## EXERCISE GOAL
Return all the entries below exactly, except for the images they hold.

(DATA TO PROCESS begins)

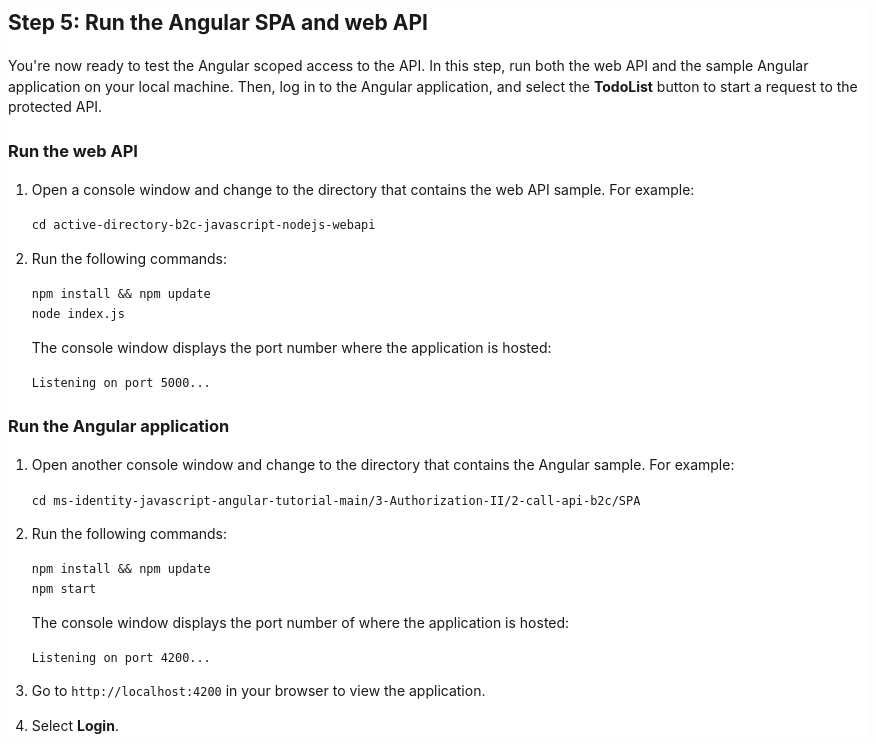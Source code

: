 ## Step 5: Run the Angular SPA and web API

You're now ready to test the Angular scoped access to the API. In this step, run both the web API and the sample Angular application on your local machine. Then, log in to the Angular application, and select the **TodoList** button to start a request to the protected API.

### Run the web API

1. Open a console window and change to the directory that contains the web API sample. For example:

    ```console
    cd active-directory-b2c-javascript-nodejs-webapi
    ```

1. Run the following commands:

    ```console
    npm install && npm update
    node index.js
    ```

    The console window displays the port number where the application is hosted:

    ```console
    Listening on port 5000...
    ```

### Run the Angular application

1. Open another console window and change to the directory that contains the Angular sample. For example:

    ```console
    cd ms-identity-javascript-angular-tutorial-main/3-Authorization-II/2-call-api-b2c/SPA
    ```

1. Run the following commands:

    ```console
    npm install && npm update
    npm start
    ```

    The console window displays the port number of where the application is hosted:

    ```console
    Listening on port 4200...
    ```

1. Go to `http://localhost:4200` in your browser to view the application.
1. Select **Login**.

(DATA TO PROCESS ends)

## WRITTEN ANSWER
Source code

: ## Step 5: Run the Angular SPA and web API

You're now ready to test the Angular scoped access to the API. In this step, run both the web API and the sample Angular application on your local machine. Then, log in to the Angular application, and select the **TodoList** button to start a request to the protected API.

### Run the web API

1. Open a console window and change to the directory that contains the web API sample. For example:

    ```console
    cd active-directory-b2c-javascript-nodejs-webapi
    ```

1. Run the following commands:

    ```console
    npm install && npm update
    node index.js
    ```

    The console window displays the port number where the application is hosted:

    ```console
    Listening on port 5000...
    ```

### Run the Angular application

1. Open another console window and change to the directory that contains the Angular sample. For example:

    ```console
    cd ms-identity-javascript-angular-tutorial-main/3-Authorization-II/2-call-api-b2c/SPA
    ```

1. Run the following commands:

    ```console
    npm install && npm update
    npm start
    ```

    The console window displays the port number of where the application is hosted:

    ```console
    Listening on port 4200...
    ```

1. Go to `http://localhost:4200` in your browser to view the application.
1. Select **Login**.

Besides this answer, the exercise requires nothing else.